Он захлопывает книгу, которую пытался читать, и ставит ее на полку на свое место. Потом наклоняется и из-за самых тяжелых томов вытаскивает бутыль и сверточек. Бутылка полна золотистой жидкости, и, пока помещик несет ее, солнечный луч зажигает в ней огненные отблески. Дастых разглядывает их, руки, опирающиеся о подлокотники старого кресла, сжимаются, он всем телом опирается на локти, вытягивается и каменеет, ягодицы уже почти не касаются сиденья. Потом напряжение отпускает, он валится в кресло, хватает бутылку, вытаскивает из нее пробку и прижимает горлышко к носу. Жадно нюхает, и от запаха, поднимающегося из нее, его бросает в дрожь. Трясущимися руками поднимает он бутылку, подносит к губам; ему остается только чуть-чуть наклонить ее и раскрыть губы. Но помещик отворачивается, затыкает бутылку и ставит на стол. Тяжело дыша, откидывается в кресле и постепенно успокаивается; сейчас он похож на человека, который долго висел над пропастью и был спасен в тот момент, когда слабость уже разжимала его пальцы, вцепившиеся в спасительный ствол.

Соломорезка затихла, ее задыхающийся хруст сменился шлепаньем деревянных подошв прислуги и позвякиванием цепей на шеях у коров. Скотине задают корм.

Помещик не замечает этой перемены, он занялся другим. Вынул из свертка почти новые карты и тасует их все еще трясущимися руками. Несколько успокоившись, он положил карты на стол и снял две верхние, которых ждал во время всей этой тихой, но отчаянной игры. Два туза.

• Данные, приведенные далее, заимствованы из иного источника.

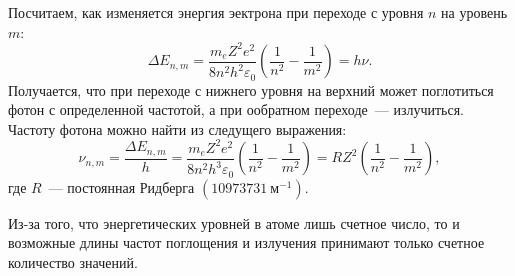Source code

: Посчитаем, как изменяется энергия эектрона при переходе с уровня $n$ на уровень $m$:
\begin{equation}
    \Delta E_{n, m} = \frac{m_e Z^2 e^2}{8 n^2 h^2 \varepsilon_0} \left( \frac{1}{n^2} - \frac{1}{m^2}\right) = h \nu.
\end{equation}
Получается, что при переходе с нижнего уровня на верхний может поглотиться фотон с определенной частотой, а при ообратном переходе~--- излучиться. Частоту фотона можно найти из следущего выражения:
\begin{equation}
    \nu_{n, m} =
    \frac{\Delta E_{n, m}}{h} = \frac{m_e Z^2 e^2}{8 n^2 h^3 \varepsilon_0} \left( \frac{1}{n^2} - \frac{1}{m^2}\right) = R Z^2 \left(\frac{1}{n^2} - \frac{1}{m^2} \right),
\end{equation}
где $R$~--- постоянная Ридберга $(10973731~\text{м}^{-1})$.

Из-за того, что энергетических уровней в атоме лишь счетное число, то и возможные длины частот поглощения и излучения принимают только счетное количество значений.
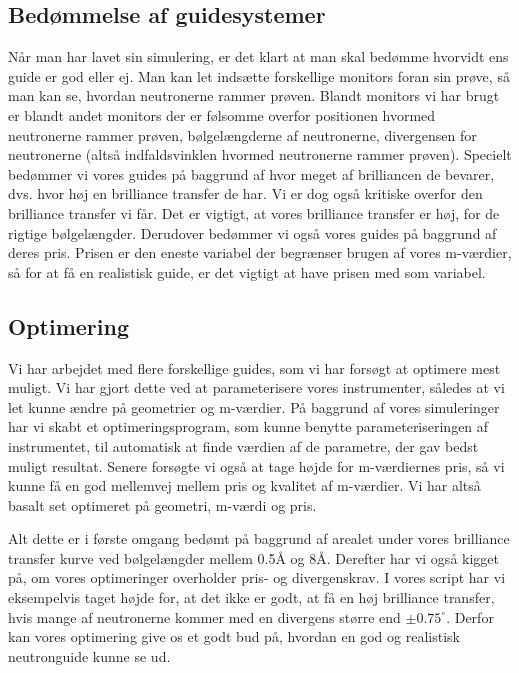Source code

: \documentclass[12pt,oneside,a4paper]{article}
\begin{document}
{{{{{\subsection{Bedømmelse af guidesystemer}

Når man har lavet sin simulering, er det klart at man skal bedømme hvorvidt ens guide er god eller ej. Man kan let indsætte forskellige monitors foran sin prøve, så man kan se, hvordan neutronerne rammer prøven. Blandt monitors vi har brugt er blandt andet monitors der er følsomme overfor positionen hvormed neutronerne rammer prøven, bølgelængderne af neutronerne, divergensen for neutronerne (altså indfaldsvinklen hvormed neutronerne rammer prøven). Specielt bedømmer vi vores guides på baggrund af hvor meget af brilliancen de bevarer, dvs. hvor høj en brilliance transfer de har. Vi er dog også kritiske overfor den brilliance transfer vi får. Det er vigtigt, at vores brilliance transfer er høj, for de rigtige bølgelængder. Derudover bedømmer vi også vores guides på baggrund af deres pris. Prisen er den eneste variabel der begrænser brugen af vores m-værdier, så for at få en realistisk guide, er det vigtigt at have prisen med som variabel.


\subsection{Optimering}
Vi har arbejdet med flere forskellige guides, som vi har forsøgt at optimere mest muligt. Vi har gjort dette ved at parameterisere vores instrumenter, således at vi let kunne ændre på geometrier og m-værdier. På baggrund af vores simuleringer har vi skabt et optimeringsprogram, som kunne benytte parameteriseringen af instrumentet, til automatisk at finde værdien af de parametre, der gav bedst muligt resultat.
Senere forsøgte vi også at tage højde for m-værdiernes pris, så vi kunne få en god mellemvej mellem pris og kvalitet af m-værdier. Vi har altså basalt set optimeret på geometri, m-værdi og pris. 

Alt dette er i første omgang bedømt på baggrund af arealet under vores brilliance transfer kurve ved bølgelængder mellem 0.5Å og 8Å. Derefter har vi også kigget på, om vores optimeringer overholder pris- og divergenskrav. I vores script har vi eksempelvis taget højde for, at det ikke er godt, at få en høj brilliance transfer, hvis mange af neutronerne kommer med en divergens større end $\pm0.75^\circ$. Derfor kan vores optimering give os et godt bud på, hvordan en god og realistisk neutronguide kunne se ud. 


}}}}}
\end{document}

Он не помнит, сколько или что на них поставил. Да теперь это и не важно. Помещик держит два туза, и ему не к чему смотреть, какие карты выпали его противнику. Все равно выиграл он, какая бы там ни была ставка. Прислонив тузы к бутылке с палинкой, он смотрит на них в экстазе. Он может играть, если захочет, и никто ему этого не запретит, и будет выигрывать — доказательством тому эти две карты. Предыдущие проигрыши ничего не значат, в последнее время ему каждый день в конце концов выпадают два туза, надо только играть до тех пор, пока они не выпадут. Он мог бы пить, как никто другой, мог бы ночи напролет вливать в себя этот золотой огонь и радоваться, чувствуя, как он смешивается с его кровью и горячо растекается по жилам, поднимает его, как июньское облако, высоко над землей и уносит от причитаний тех, кто в нем сомневается. Он мог бы пить, это только придавало бы ему сил и ясности голове, но кто знает, кто знает: может, это заставило бы поезд мчаться быстрей и приблизило крушенье…

Но что означает этот ежедневный траурный обряд, во время которого символы только присутствуют, но не используются? Что он значит для помещика Дастыха? Поверим, что этот обряд служит ему лишь для того, чтобы заглянуть в лицо своим искушениям и воспротивиться им. Чтобы он мог узнать свою силу и ее границы. Или благодаря этому уверовать, что все, кто убежден в его грядущем паденье, радуются преждевременно и никогда не дождутся исполнения своих злорадных пророчеств. Так же, как он преодолевает искушение, которое золотыми искрами вырывается из нутра бутылки, так же, как ему удается взвинтить и снова задушить в себе дикую страсть игрока, мечтающего о ставке на одну карту, точно так же он сумеет удержать и родовое наследство. Разве не течет в его жилах, смешанная с той, другой, и дастыховская кровь?